Florian Brand - Co-Founder, MD & CEO
And based on all the data, I think, for the second-generation compound, that's -- in our perspective, most reasonable starting point. And of course, with our third-generation compounds, we're also looking at -- then what's the driver here? Is it -- is there also -- can you basically decouple the psychedelic experience from the neuroplastic effect and compounds with strong neuroplastic effect and no psychedelic effect. Is there a benefit to basically drive these forward as well in a complementary fashion? So that's then the third-generation compound that we're looking at with EntheogeniX, for instance, one of our drug discovery engines.
Gregory L. Weaver - MD & CFO
Thanks, Charles. My apologies. I might just jump in from a housekeeping perspective, and 30 minutes has gone by very, very quickly as we knew it would. I think I might wrap it up here and just -- first thank you, Ritu. Thank you, Charles, for great questions.
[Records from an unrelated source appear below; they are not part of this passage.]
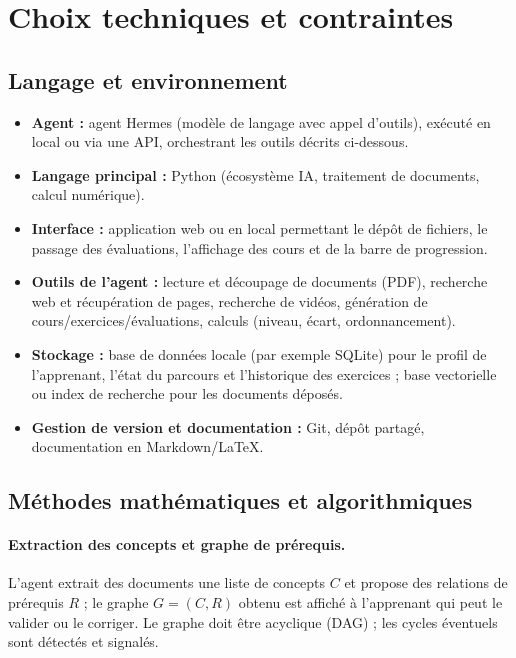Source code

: \documentclass[11pt,a4paper]{article}
\begin{document}
\section{Choix techniques et contraintes}

\subsection{Langage et environnement}


\begin{itemize}[noitemsep]
  \item \textbf{Agent :} agent Hermes (modèle de langage avec appel d'outils), exécuté en local ou via une API, orchestrant les outils décrits ci-dessous.
  \item \textbf{Langage principal :} Python (écosystème IA, traitement de documents, calcul numérique).
  \item \textbf{Interface :} application web ou en local permettant le dépôt de fichiers, le passage des évaluations, l'affichage des cours et de la barre de progression.
  \item \textbf{Outils de l'agent :} lecture et découpage de documents (PDF), recherche web et récupération de pages, recherche de vidéos, génération de cours/exercices/évaluations, calculs (niveau, écart, ordonnancement).
  \item \textbf{Stockage :} base de données locale (par exemple SQLite) pour le profil de l'apprenant, l'état du parcours et l'historique des exercices ; base vectorielle ou index de recherche pour les documents déposés.
  \item \textbf{Gestion de version et documentation :} Git, dépôt partagé, documentation en Markdown/\LaTeX.
\end{itemize}

\subsection{Méthodes mathématiques et algorithmiques}

\paragraph{Extraction des concepts et graphe de prérequis.}
L'agent extrait des documents une liste de concepts $C$ et propose des relations de prérequis $R$ ; le graphe $G=(C,R)$ obtenu est affiché à l'apprenant qui peut le valider ou le corriger. Le graphe doit être acyclique (DAG) ; les cycles éventuels sont détectés et signalés.
\end{document}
It's been a great conversation, and we've really enjoyed the 30 minutes together. I might leave investors with just a couple of quick thoughts here as takeaways from my perspective. These are very turbulent times. These financial markets are very, very rough as we sit here in the middle of Q2 of 2022. I think those that were here and can reflect back on these dips from 10, 15, 20 years ago, and I've seen this before.
This company is -- we're in a good position. We've got the resources to weather this storm. We've got a strong treasury. We're going to fund these programs with discipline to move them forward to reach the milestones that you've heard about today. We're very focused in our sweet spot here in clinical development focused on the patients in need. And very optimistic about the future, both near term and despite the market, both near term and long term. And with that, again, thank you for listening, and we'll see you again next quarter, and have a great day. Thanks very much.